C’est ce détour pressenti par la mythologie en interaction avec la réalité et l’Histoire qui à la fois donne une épaisseur au texte de Makahli et l’obscurcit à la fois qui nous encourage, sur le plan critique, à aller explorer les ressorts narratifs qui le construisent pour analyser l’opérativité de la fonction des mythes dans la mise en scène de la réalité et de l’Histoire.
1. Le secret de la girelle : récit, thèmes et mythèmes
Situant son histoire entre l’Espagne de l’Inquisition (1530 et 1610) et l’Algérie des années 90 et post 90, l’auteur met en scène trois récits principaux.
1.1. Premier récit
Le récit, portant sur la situation des personnages durant les événements des années 90, est raconté par le personnage principal, Baya, mi- Espagnole, mi-Algérienne, et mi-réelle, mi-fantôme. C’est une femme analphabète, mais accomplie sur le plan professionnel : experte en art pictural, elle fait et défait la renommée des artistes. Baya est entourée par une société de lettrés qu’elle accueille chez elle, leur offrant un espace mondain. Lors de ces soirées, elle enregistre ses invités à leur insu dans le but de savoir ce qu’ils pensent d’elle. Baya est hantée par la quête de sa vérité, elle veut percer le mystère de ses origines. Elle n’a de lien avec ses origines qu’un collier (khit errouh), qui fut offert à son aïeule et qui lui fut transmis à sa naissance.
Un jour, un vendredi, à 13h00, elle décide de ressortir ces enregistrements afin de réaliser un film. L’écoute de ces enregistrements va servir comme déclencheur de plusieurs histoires. L’écoute de l’enregistrement 132 nous apprend que la femme d’un ami écrivain et journaliste vient l’accuser d’avoir tué son mari. Ce dernier se serait suicidé car, Baya l’aurait accusé d’avoir volé la lettre d’un artiste connu, d’une valeur inestimable. Pour Baya, comme elle se le dit, les portes de l’enfer se sont entrouvertes. Le récit ne nous en dit pas plus ! Cet enregistrement déclenche chez elle une réaction inattendue : elle se mutile, se perce les tympans, et devient sourde.
A partir de ce moment, Baya bascule dans une dimension parallèle où elle rencontre Goya, un peintre également sourd, venu des profondeurs de l’Histoire, qui l’entend et elle l’entend aussi. A Goya, elle va raconter sa malédiction et sa quête de vérité : ne sachant d’où elle est issue ni pourquoi elle et toutes les femmes de sa lignée meurent en couche.
Lors d’un long voyage, qui dure deux ans, de l’autre côté de la rive (l’Espagne) à la recherche de réponses quant à l’origine de son collier (khit errouh), elle apprend que ce dernier est d’origine espagnole, il coûte une fortune et son fermoir doté d’un mécanisme secret, connu seulement par son propriétaire d’origine, fut cassé lors d’une tentative de réparation.
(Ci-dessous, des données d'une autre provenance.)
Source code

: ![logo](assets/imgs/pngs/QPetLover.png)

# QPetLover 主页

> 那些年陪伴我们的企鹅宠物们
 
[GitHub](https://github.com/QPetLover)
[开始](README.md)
A cette occasion, elle rencontre aussi un peintre, qui a en sa possession une vieille photo d’une femme qui lui ressemble et qui porte le même bijou. Le peintre reproduit cette femme au collier, et le lui offre. Ils auront une liaison avant qu’il ne la quitte.
1.2. Deuxième récit
Il constitue une analepse qui s’inscrit dans l’Espagne de l’Inquisition. Dans cette dimension parallèle où Baya est avec Goya, une voix, celle de son aïeul, Golem, lui raconte le récit de ses origines à travers le rêve. Elle apprend que ce collier appartenait à son aïeule Bahya qui fut condamnée pour prostitution et hérésie par l’Inquisition.
Son aïeule, convertie à l’Islam par amour, porte l’enfant de Golem (musulman d’Andalousie) qui l’épousa en dehors de la tradition chrétienne. L’Inquisition ne reconnaissant pas la légitimité de cette conversion et la constitution de ce couple en dehors des sacrements chrétiens les condamna.
1.3. Troisième récit
Il porte sur l’Algérie des années post 90. Il s’agit du récit de la petite Baya Yamin, descendante du couple originel, Baya-Golem (les Yamin).
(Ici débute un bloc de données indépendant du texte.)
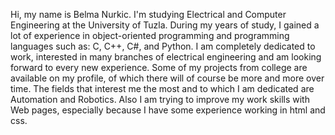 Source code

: Hi, my name is Belma Nurkic.
I'm studying Electrical and Computer Engineering at the University of Tuzla. 
During my years of study, I gained a lot of experience in object-oriented programming and programming languages such as: C, C++, C#, and Python. 
I am completely dedicated to work, interested in many branches of electrical engineering and am looking forward to every new experience.
Some of my projects from college are available on my profile, of which there will of course be more and more over time. 
The fields that interest me the most and to which I am dedicated are Automation and Robotics.
Also I am trying to improve my work skills with Web pages, especially because I have some experience working in html and css.
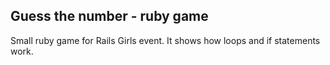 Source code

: ## Guess the number - ruby game
Small ruby game for Rails Girls event.
It shows how loops and if statements work.
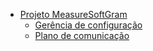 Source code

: - [Projeto MeasureSoftGram](/)
  - [Gerência de configuração](./documentos/gerencia_de_configuracao.md)
  - [Plano de comunicação](./documentos/plano_de_comunicacao.md)
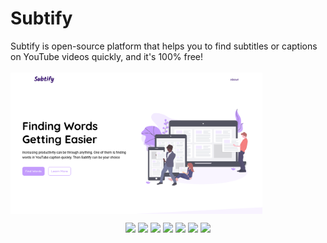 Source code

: <h1>Subtify</h1>
Subtify is open-source platform that helps you to find subtitles or captions on YouTube videos quickly, and it's 100% free!

<br>
<br>

<img src="/assets/img/github-readme.png" width="80%" align="center">

<br>

<p align=center>
  <img src="https://img.shields.io/github/stars/arifinizzah/subtify?style=flat-square">
  <img src="https://img.shields.io/github/forks/arifinizzah/subtify?style=flat-square">
  <img src="https://img.shields.io/github/commit-activity/m/arifinizzah/subtify?label=commit&style=flat-square">
  <img src="https://img.shields.io/github/issues/arifinizzah/subtify?style=flat-square">
  <img src="https://img.shields.io/github/license/arifinizzah/subtify?style=flat-square">
  <img src="https://img.shields.io/github/repo-size/arifinizzah/subtify?style=flat-square">
  <img src="https://img.shields.io/github/downloads/arifinizzah/subtify/total?style=flat-square">
</p>

<br>

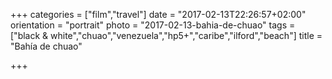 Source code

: +++
categories = ["film","travel"]
date = "2017-02-13T22:26:57+02:00"
orientation = "portrait"
photo = "2017-02-13-bahia-de-chuao"
tags = ["black & white","chuao","venezuela","hp5+","caribe","ilford","beach"]
title = "Bahía de chuao"

+++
L’architecture du texte est labyrinthique, des récits enchevêtrés, des histoires entremêlées qu’on s’y perdrait presque. Cela rend d’autant plus difficile le repérage des mythèmes. Comme le précise Mircéa Eliade1, les récits modernes sont des réinvestissements mythologiques plus ou moins avoués. D'une part, le mythe donne forme au récit littéraire et l'ordonne ; d'autre part, le récit opère une sélection parmi les motifs du mythe et en accuse certains traits au détriment d'autres. Cette mise en relief, de même que les variantes apportées au mythe original, permettent une réactualisation perpétuelle des mythes qui est souvent révélatrice des valeurs d'une époque et d'une société données.
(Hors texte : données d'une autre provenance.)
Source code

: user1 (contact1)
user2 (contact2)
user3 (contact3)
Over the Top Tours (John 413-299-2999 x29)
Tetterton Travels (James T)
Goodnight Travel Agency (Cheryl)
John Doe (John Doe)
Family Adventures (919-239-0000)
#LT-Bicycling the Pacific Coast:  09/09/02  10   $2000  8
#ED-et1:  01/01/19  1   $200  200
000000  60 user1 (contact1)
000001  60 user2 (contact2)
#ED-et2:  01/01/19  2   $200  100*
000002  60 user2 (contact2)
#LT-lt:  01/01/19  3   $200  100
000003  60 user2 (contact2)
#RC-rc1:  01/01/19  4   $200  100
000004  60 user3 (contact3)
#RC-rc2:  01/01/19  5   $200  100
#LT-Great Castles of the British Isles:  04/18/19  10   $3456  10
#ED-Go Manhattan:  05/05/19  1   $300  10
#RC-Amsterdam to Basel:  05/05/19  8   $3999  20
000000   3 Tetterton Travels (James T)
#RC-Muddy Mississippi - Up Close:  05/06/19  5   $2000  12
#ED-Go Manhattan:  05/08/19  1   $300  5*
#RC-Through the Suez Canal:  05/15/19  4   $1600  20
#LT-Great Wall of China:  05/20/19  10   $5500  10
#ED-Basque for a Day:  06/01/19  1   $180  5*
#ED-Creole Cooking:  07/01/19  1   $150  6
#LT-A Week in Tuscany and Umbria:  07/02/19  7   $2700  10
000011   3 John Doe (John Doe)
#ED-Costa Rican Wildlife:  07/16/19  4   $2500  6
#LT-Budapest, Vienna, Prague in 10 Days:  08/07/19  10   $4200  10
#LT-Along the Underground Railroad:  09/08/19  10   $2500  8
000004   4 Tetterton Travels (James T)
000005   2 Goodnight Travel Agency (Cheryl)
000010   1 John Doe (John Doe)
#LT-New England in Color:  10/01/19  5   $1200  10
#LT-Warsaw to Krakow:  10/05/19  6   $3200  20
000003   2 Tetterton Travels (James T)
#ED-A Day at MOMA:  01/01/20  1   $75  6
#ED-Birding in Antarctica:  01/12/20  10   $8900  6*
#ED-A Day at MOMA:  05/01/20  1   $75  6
La complexité de la structure renforce l’idée relative au mystère inhérent à la malédiction. Cette malédiction s’illustre dans deux images archétypes. La première : La malédiction du collier d’harmonie qui tisse la trame narrative comme fil conducteur (khit errouh), responsable de l’extinction à terme de la lignée des femmes. La seconde : la figure mythique des amants maudits qui intervient comme clé de lecture du roman, dans la mesure où il désacralise le mythe du collier maudit et annule, par le truchement du sacrifice et de la responsabilité historique, la malédiction pour proposer une explication humaine historique.
Selon Jung, comme rapporté par Jasionowicz (2005) dans son article Archétype, les éléments structurels de la formation des mythes se manifestaient à travers des archétypes. Ces archétypes seraient une
« […] entité hypothétique dotée d’une forte valeur émotive, qui se manifeste souvent dans les rêves, les fantaisies et les visions et qui présente des analogies frappantes avec les motifs redondants retrouvés dans les mythes, les contes, les légendes, mais aussi dans la symbolique religieuse et dans les œuvres d’art, à travers les cultures et les époques. » Jasionowicz (2005 : 27).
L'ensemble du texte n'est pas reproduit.